SNEED, Circuit Judge:
Jartran, Inc. appeals from a preliminary injunction against advertisements which, by describing its truck and trailer services in a certain fashion, compared such services to those of U-Haul International, Inc., the plaintiff below. The newspaper advertisements in question had headlines such as “Compare before you make a move,” “The new way to move yourself,” and “Why rent a truck that may deliver only 5 mpg? Jar-tran guarantees you 10 mpg or more.” Nearly all the ads contained the slogan “No one can rent you a truck [or trailer] like Jartran can.” Several of them showed pictures of a new Jartran and an allegedly older U-Haul truck or trailer, some with labels on the photo demonstrating the Jar-tran truck’s alleged larger cubic capacity. Other advertising, while not mentioning U-Haul or using a picture of a U-Haul truck, implicitly compared Jartran with U-Haul, since U-Haul in the pertinent markets had [1160]*1160virtually 100% of the one-way trailer rental market and about 80% of the one-way and local truck rental market.
U-Haul alleges that Jartran’s advertisements falsely represented certain aspects of the quality and characteristics of Jartran’s goods and services. The district court agreed and enjoined advertising which represented that Jartran’s trucks and trailers were safer, more stable, more fuel efficient, and better designed than were U-Haul’s. E. R. 255-57.
The amended complaint by U-Haul asserted violations of the Lanham Act, 15 U.S.C. §§ 1125(a) and 1126, as well as certain pendant claims. Jurisdiction of the district court consequently rested on 15 U.S.C. § 1121 and 28 U.S.C. § 1338(a) with respect to the alleged Lanham Act violations, and 28 U.S.C. § 1338(b) with respect to the pendant claims. Diversity jurisdiction under 28 U.S.C. § 1332 was also asserted by U-Haul. The district court, 522 F.Supp. 1238, relying primarily on Skil Corp. v.
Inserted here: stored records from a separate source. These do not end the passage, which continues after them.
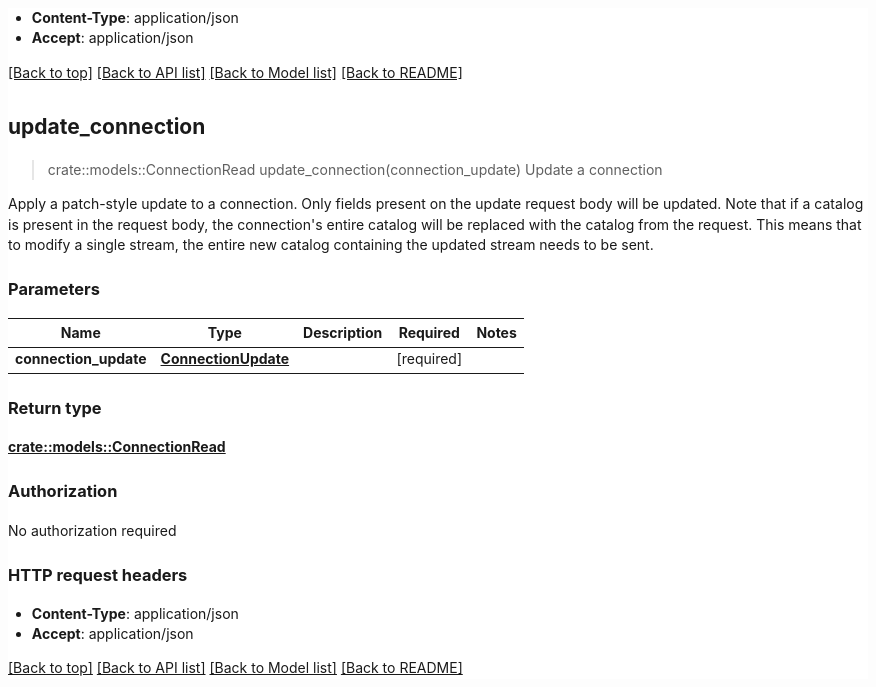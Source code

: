 - **Content-Type**: application/json
- **Accept**: application/json

[[Back to top]](#) [[Back to API list]](../README.md#documentation-for-api-endpoints) [[Back to Model list]](../README.md#documentation-for-models) [[Back to README]](../README.md)


## update_connection

> crate::models::ConnectionRead update_connection(connection_update)
Update a connection

Apply a patch-style update to a connection. Only fields present on the update request body will be updated. Note that if a catalog is present in the request body, the connection's entire catalog will be replaced with the catalog from the request. This means that to modify a single stream, the entire new catalog containing the updated stream needs to be sent. 

### Parameters


Name | Type | Description  | Required | Notes
------------- | ------------- | ------------- | ------------- | -------------
**connection_update** | [**ConnectionUpdate**](ConnectionUpdate.md) |  | [required] |

### Return type

[**crate::models::ConnectionRead**](ConnectionRead.md)

### Authorization

No authorization required

### HTTP request headers

- **Content-Type**: application/json
- **Accept**: application/json

[[Back to top]](#) [[Back to API list]](../README.md#documentation-for-api-endpoints) [[Back to Model list]](../README.md#documentation-for-models) [[Back to README]](../README.md)

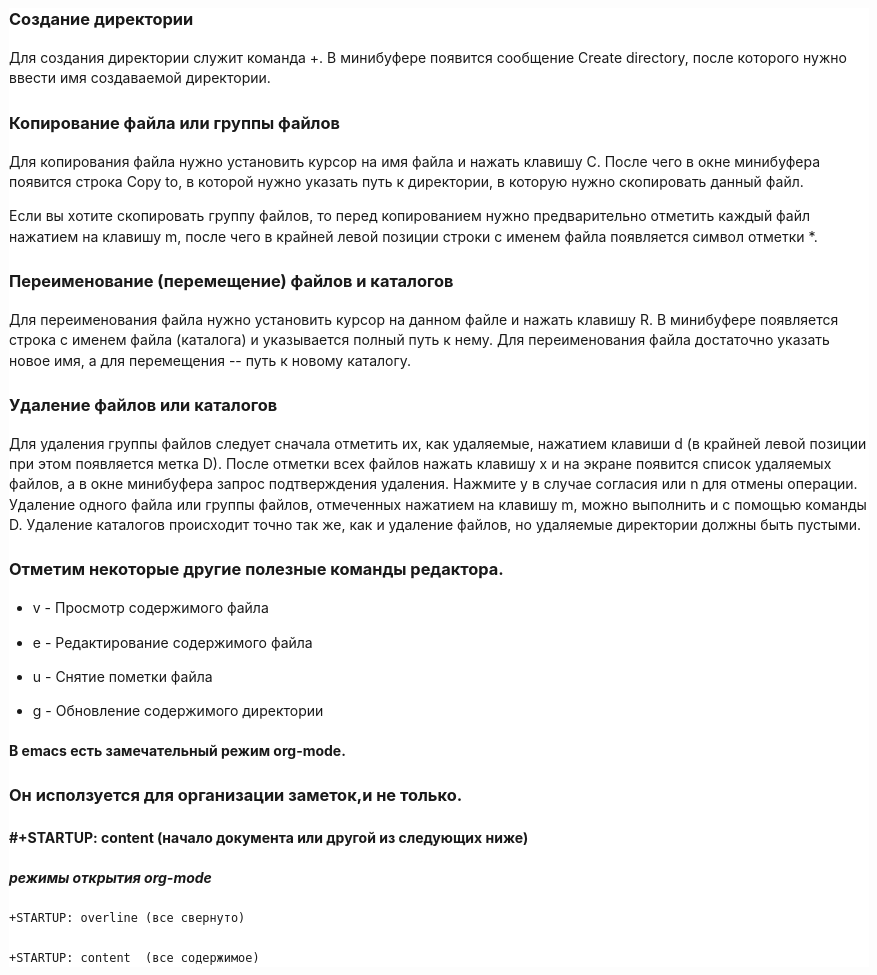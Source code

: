 
### Создание директории

Для создания директории служит команда +. В минибуфере появится сообщение Create directory, после которого нужно ввести имя создаваемой директории.

### Копирование файла или группы файлов

Для копирования файла нужно установить курсор на имя файла и нажать клавишу C. После чего в окне минибуфера появится строка Copy to, в которой нужно указать путь к директории, в которую нужно скопировать данный файл.

Если вы хотите скопировать группу файлов, то перед копированием нужно предварительно отметить каждый файл нажатием на клавишу m, после чего в крайней левой позиции строки с именем файла появляется символ отметки *.

### Переименование (перемещение) файлов и каталогов

Для переименования файла нужно установить курсор на данном файле и нажать клавишу R. В минибуфере появляется строка с именем файла (каталога) и указывается полный путь к нему. Для переименования файла достаточно указать новое имя, а для перемещения -- путь к новому каталогу.

### Удаление файлов или каталогов

Для удаления группы файлов следует сначала отметить их, как удаляемые, нажатием клавиши d (в крайней левой позиции при этом появляется метка D). После отметки всех файлов нажать клавишу x и на экране появится список удаляемых файлов, а в окне минибуфера запрос подтверждения удаления. Нажмите y в случае согласия или n для отмены операции. Удаление одного файла или группы файлов, отмеченных нажатием на клавишу m, можно выполнить и с помощью команды D. Удаление каталогов происходит точно так же, как и удаление файлов, но удаляемые директории должны быть пустыми.

### Отметим некоторые другие полезные команды редактора.

- v -	Просмотр содержимого файла

- e -	Редактирование содержимого файла

- u -	Снятие пометки файла

- g -	Обновление содержимого директории


#### В emacs есть замечательный режим org-mode.

### Он исползуется для организации заметок,и не только.


#### \#+STARTUP: content (начало документа или другой из следующих ниже)

#### *режимы открытия org-mode*

    +STARTUP: overline (все свернуто)

    +STARTUP: content  (все содержимое)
Rockwell International Corp., 375 F.Supp. 777 (N.D.Ill.1974), found that Jartran had violated Section 43(a) of the Lanham Act, 15 U.S.C. § 1125(a), and that jurisdiction under 15 U.S.C. § 1121 and 28 U.S.C. § 1338(a) existed.
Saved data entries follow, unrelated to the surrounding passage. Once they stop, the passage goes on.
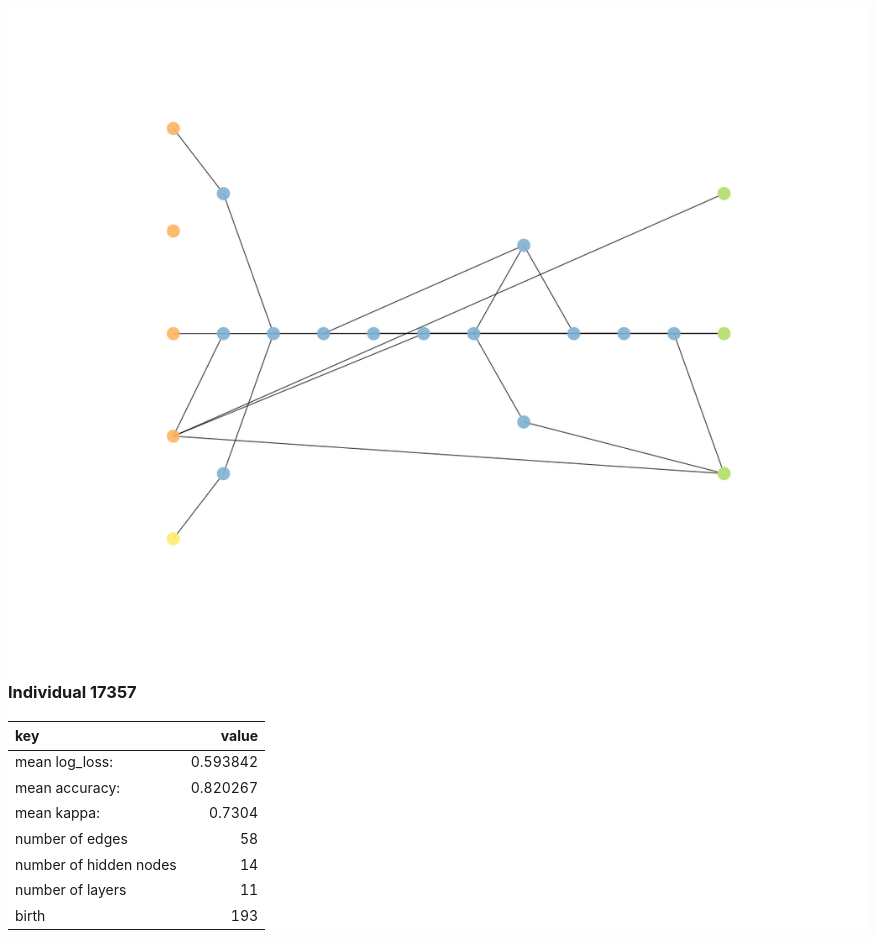 ![Network of individual 13422](media/network_13422.svg)


### Individual 17357


| key                    |      value |
|:-----------------------|-----------:|
| mean log_loss:         |   0.593842 |
| mean accuracy:         |   0.820267 |
| mean kappa:            |   0.7304   |
| number of edges        |  58        |
| number of hidden nodes |  14        |
| number of layers       |  11        |
| birth                  | 193        |
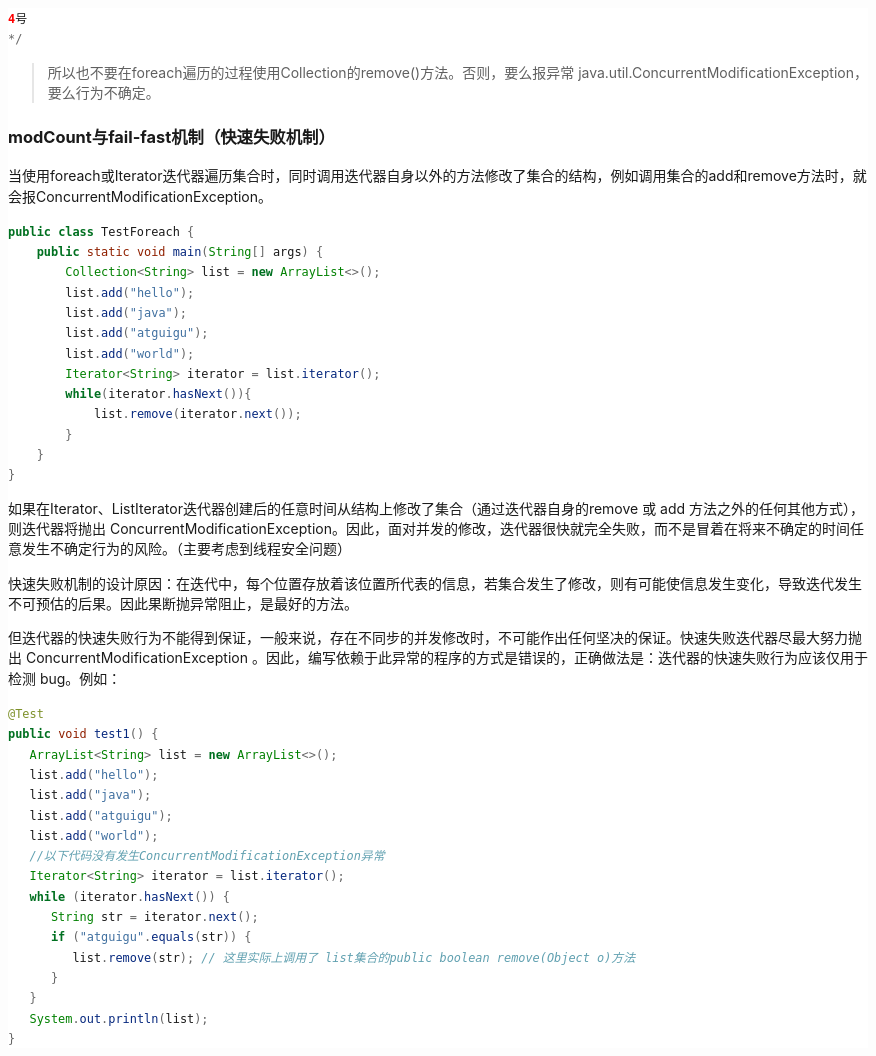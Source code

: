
 ```java
4号
*/
```

>所以也不要在foreach遍历的过程使用Collection的remove()方法。否则，要么报异常
>java.util.ConcurrentModificationException，要么行为不确定。

### modCount与fail-fast机制（快速失败机制）

当使用foreach或Iterator迭代器遍历集合时，同时调用迭代器自身以外的方法修改了集合的结构，例如调用集合的add和remove方法时，就会报ConcurrentModificationException。

```java
public class TestForeach {
    public static void main(String[] args) {
        Collection<String> list = new ArrayList<>();
        list.add("hello");
        list.add("java");
        list.add("atguigu");
        list.add("world");
        Iterator<String> iterator = list.iterator();
        while(iterator.hasNext()){
            list.remove(iterator.next());
        }
    }
}
```

如果在Iterator、ListIterator迭代器创建后的任意时间从结构上修改了集合（通过迭代器自身的remove 或 add 方法之外的任何其他方式），则迭代器将抛出 ConcurrentModificationException。因此，面对并发的修改，迭代器很快就完全失败，而不是冒着在将来不确定的时间任意发生不确定行为的风险。（主要考虑到线程安全问题）

快速失败机制的设计原因：在迭代中，每个位置存放着该位置所代表的信息，若集合发生了修改，则有可能使信息发生变化，导致迭代发生不可预估的后果。因此果断抛异常阻止，是最好的方法。

但迭代器的快速失败行为不能得到保证，一般来说，存在不同步的并发修改时，不可能作出任何坚决的保证。快速失败迭代器尽最大努力抛出 ConcurrentModificationException 。因此，编写依赖于此异常的程序的方式是错误的，正确做法是：迭代器的快速失败行为应该仅用于检测 bug。例如：

```java
@Test
public void test1() {
   ArrayList<String> list = new ArrayList<>();
   list.add("hello");
   list.add("java");
   list.add("atguigu");
   list.add("world");
   //以下代码没有发生ConcurrentModificationException异常
   Iterator<String> iterator = list.iterator();
   while (iterator.hasNext()) {
      String str = iterator.next();
      if ("atguigu".equals(str)) {
         list.remove(str); // 这里实际上调用了 list集合的public boolean remove(Object o)方法
      }
   }
   System.out.println(list);
}
```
Jartran’s appeal from the district court’s judgment primarily rests on the contention that section 43(a) is limited to “palming off” or its economic equivalent.1. If it were correct in this contention, the issuance of the preliminary injunction, at least in its present form, would have been improper. Jartran is not correct, however. Section 43(a) is not so limited. Therefore, issuance of the preliminary injunction was proper.
ANALYSIS
Section 43(a) of the Lanham Trademark Act, 15 U.S.C. § 1125(a), provides:
(a) Any person who shall affix, apply, ... or use in connection with any goods or services ... a false designation of origin, or any false description or representation, including words or other symbols tending falsely to describe or represent the same ... and shall cause such goods or services to enter into commerce .. . shall be liable to a civil action by any person doing business in the locality falsely indicated as that of origin or in the region in which said locality is situated, or by any person who believes that he is or is likely to be damaged by the use of any such false description or representation. (emphasis added.)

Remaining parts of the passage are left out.